— Exercise prompt —
Stop after the line that contains "在主界面左侧点击「SQL 代码管理」按钮，打开 SQL 代码管理标签。". Until then, retype each line of the entries exactly from the first one, skipping pictures.

[Plain-text document sources]
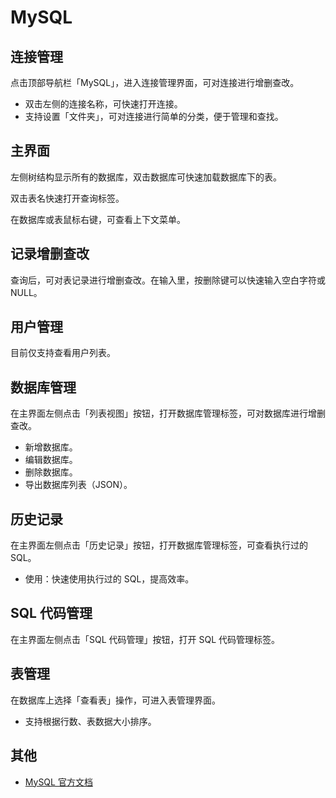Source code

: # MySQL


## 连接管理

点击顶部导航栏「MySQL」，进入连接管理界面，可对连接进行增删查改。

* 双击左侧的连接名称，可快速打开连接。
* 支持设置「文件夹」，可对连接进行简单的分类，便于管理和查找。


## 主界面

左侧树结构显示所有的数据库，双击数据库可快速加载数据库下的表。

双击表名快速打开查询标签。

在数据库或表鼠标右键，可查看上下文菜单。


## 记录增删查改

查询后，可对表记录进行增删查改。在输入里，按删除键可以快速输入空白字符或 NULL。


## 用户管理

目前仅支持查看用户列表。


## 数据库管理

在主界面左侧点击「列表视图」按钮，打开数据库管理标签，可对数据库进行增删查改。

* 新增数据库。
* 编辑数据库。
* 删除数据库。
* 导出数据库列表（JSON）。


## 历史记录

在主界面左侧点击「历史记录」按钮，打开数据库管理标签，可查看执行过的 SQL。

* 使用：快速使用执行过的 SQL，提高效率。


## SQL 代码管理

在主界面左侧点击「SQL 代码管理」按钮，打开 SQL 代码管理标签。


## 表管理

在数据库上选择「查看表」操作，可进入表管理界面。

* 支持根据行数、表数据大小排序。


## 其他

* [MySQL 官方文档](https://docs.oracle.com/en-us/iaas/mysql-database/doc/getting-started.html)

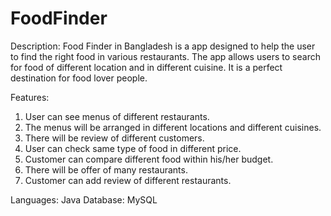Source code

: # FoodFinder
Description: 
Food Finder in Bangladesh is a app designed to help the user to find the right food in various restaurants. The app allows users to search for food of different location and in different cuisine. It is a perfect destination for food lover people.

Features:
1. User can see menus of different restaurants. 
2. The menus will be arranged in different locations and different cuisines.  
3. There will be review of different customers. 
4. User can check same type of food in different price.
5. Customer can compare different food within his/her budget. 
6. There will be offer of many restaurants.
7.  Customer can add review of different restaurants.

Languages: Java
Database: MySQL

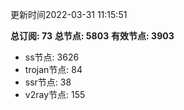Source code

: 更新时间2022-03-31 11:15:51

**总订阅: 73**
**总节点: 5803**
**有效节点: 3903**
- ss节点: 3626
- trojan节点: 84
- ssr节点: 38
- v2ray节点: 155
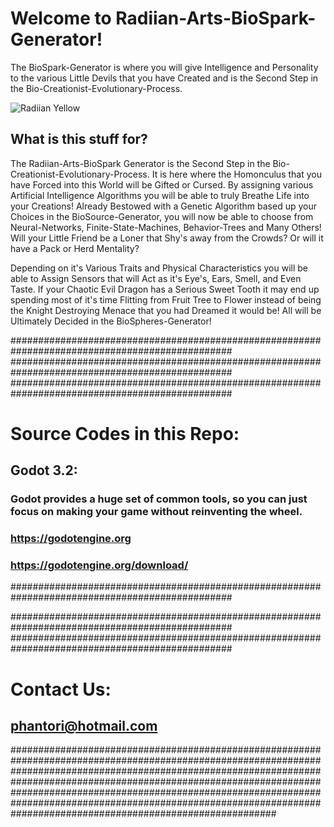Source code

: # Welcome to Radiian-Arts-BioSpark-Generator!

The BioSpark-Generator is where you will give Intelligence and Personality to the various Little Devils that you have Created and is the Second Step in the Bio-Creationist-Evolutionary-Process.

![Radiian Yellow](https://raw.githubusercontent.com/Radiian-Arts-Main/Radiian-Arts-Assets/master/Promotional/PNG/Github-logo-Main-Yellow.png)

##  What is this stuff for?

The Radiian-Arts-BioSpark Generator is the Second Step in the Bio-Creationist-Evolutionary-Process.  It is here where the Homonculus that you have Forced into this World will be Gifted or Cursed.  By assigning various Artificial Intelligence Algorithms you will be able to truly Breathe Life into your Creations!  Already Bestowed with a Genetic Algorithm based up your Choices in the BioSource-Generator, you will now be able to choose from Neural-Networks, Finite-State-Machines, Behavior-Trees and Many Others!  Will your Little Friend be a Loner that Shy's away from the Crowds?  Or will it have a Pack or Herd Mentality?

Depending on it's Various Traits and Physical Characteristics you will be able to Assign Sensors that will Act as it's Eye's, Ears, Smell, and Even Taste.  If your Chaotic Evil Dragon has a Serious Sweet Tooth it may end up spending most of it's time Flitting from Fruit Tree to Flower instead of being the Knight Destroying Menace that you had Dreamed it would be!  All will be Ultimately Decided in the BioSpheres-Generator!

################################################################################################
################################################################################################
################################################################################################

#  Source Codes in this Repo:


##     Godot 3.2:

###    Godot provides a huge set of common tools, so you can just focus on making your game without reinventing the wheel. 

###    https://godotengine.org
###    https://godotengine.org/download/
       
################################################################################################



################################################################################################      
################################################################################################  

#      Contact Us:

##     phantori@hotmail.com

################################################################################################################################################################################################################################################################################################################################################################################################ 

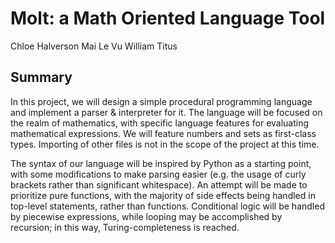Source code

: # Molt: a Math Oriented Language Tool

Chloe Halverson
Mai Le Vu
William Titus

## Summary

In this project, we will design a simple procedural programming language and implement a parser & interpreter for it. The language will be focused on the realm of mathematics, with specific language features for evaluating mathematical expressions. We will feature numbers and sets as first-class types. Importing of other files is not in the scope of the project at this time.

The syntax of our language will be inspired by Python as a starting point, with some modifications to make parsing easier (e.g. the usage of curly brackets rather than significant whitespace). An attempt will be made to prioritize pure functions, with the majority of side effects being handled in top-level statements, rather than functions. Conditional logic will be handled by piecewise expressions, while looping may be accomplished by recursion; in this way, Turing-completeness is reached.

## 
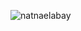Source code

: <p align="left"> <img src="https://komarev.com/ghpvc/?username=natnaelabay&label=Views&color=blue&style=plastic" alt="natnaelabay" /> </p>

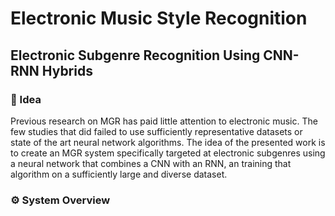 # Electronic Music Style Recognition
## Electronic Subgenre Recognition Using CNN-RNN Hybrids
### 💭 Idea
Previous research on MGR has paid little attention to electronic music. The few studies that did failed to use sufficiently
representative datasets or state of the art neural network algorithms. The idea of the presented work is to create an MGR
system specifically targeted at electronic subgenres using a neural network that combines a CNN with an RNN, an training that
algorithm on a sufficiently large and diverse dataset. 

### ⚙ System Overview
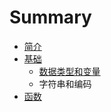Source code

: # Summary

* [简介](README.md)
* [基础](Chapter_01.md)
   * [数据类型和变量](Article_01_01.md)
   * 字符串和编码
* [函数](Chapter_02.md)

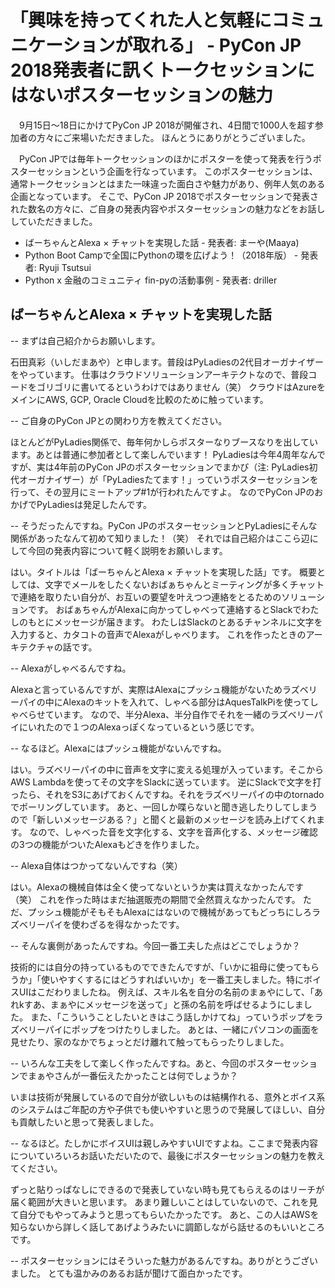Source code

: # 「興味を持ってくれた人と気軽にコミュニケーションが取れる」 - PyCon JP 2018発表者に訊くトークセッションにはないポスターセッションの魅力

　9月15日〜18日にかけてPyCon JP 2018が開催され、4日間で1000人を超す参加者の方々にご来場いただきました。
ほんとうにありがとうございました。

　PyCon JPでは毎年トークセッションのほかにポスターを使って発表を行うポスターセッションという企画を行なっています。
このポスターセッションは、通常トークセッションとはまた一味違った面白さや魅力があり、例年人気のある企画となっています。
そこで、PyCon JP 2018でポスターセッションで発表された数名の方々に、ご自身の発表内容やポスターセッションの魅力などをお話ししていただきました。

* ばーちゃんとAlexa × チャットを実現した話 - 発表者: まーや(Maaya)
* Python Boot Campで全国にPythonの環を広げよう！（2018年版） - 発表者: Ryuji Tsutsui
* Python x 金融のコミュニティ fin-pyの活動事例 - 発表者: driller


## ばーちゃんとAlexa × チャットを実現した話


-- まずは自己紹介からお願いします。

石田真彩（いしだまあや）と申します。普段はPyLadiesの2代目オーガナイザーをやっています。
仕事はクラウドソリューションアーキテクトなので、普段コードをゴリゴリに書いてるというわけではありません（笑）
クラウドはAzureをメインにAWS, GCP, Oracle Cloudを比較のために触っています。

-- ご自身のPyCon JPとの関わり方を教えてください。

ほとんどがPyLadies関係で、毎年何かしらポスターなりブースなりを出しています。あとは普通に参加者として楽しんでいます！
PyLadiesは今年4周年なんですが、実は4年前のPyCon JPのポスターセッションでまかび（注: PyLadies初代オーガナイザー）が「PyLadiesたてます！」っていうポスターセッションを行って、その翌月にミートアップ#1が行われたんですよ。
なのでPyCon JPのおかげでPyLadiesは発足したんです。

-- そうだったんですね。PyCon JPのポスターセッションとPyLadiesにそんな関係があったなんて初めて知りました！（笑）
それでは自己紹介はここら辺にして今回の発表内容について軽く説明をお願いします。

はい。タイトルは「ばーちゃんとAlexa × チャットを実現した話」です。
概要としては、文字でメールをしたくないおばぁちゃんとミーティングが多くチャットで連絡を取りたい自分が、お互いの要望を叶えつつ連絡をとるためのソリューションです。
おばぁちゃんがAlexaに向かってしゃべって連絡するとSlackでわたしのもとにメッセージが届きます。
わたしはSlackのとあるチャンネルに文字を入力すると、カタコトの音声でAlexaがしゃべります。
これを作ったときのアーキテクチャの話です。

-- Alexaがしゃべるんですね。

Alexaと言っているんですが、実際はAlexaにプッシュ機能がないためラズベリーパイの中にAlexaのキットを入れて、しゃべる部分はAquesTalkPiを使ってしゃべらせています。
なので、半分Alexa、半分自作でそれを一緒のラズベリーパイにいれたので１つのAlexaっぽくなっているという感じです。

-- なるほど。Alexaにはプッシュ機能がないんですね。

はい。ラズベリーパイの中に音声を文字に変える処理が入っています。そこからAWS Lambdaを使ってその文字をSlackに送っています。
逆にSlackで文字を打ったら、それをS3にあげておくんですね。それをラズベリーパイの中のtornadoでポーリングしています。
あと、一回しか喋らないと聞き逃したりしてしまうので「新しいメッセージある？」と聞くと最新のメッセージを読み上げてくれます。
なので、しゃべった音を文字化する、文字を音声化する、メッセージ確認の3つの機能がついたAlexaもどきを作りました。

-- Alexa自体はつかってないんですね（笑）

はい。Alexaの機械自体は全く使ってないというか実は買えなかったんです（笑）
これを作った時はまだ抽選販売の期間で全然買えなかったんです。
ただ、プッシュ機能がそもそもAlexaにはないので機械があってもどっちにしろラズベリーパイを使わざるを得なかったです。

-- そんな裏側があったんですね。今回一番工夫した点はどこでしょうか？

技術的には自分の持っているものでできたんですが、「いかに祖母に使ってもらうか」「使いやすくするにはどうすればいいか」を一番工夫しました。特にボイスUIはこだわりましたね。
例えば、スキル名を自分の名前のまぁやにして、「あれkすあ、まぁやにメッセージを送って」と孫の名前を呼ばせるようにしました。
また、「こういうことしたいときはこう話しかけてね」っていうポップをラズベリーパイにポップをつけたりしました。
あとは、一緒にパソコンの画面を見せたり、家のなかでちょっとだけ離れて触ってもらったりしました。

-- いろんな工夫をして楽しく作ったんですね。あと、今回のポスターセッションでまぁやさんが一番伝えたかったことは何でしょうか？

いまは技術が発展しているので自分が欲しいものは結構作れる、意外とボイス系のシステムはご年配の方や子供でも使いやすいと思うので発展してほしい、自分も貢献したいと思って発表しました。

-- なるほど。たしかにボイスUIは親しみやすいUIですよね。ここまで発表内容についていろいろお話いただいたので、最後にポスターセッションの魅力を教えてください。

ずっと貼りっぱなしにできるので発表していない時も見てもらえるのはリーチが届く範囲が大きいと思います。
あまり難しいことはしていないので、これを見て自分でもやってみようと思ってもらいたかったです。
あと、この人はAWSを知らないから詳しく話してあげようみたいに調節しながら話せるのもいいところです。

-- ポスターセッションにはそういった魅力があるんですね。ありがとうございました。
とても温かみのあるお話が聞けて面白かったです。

— Task response —
Source code

: # MySQL


## 连接管理

点击顶部导航栏「MySQL」，进入连接管理界面，可对连接进行增删查改。

* 双击左侧的连接名称，可快速打开连接。
* 支持设置「文件夹」，可对连接进行简单的分类，便于管理和查找。


## 主界面

左侧树结构显示所有的数据库，双击数据库可快速加载数据库下的表。

双击表名快速打开查询标签。

在数据库或表鼠标右键，可查看上下文菜单。


## 记录增删查改

查询后，可对表记录进行增删查改。在输入里，按删除键可以快速输入空白字符或 NULL。


## 用户管理

目前仅支持查看用户列表。


## 数据库管理

在主界面左侧点击「列表视图」按钮，打开数据库管理标签，可对数据库进行增删查改。

* 新增数据库。
* 编辑数据库。
* 删除数据库。
* 导出数据库列表（JSON）。


## 历史记录

在主界面左侧点击「历史记录」按钮，打开数据库管理标签，可查看执行过的 SQL。

* 使用：快速使用执行过的 SQL，提高效率。


## SQL 代码管理

在主界面左侧点击「SQL 代码管理」按钮，打开 SQL 代码管理标签。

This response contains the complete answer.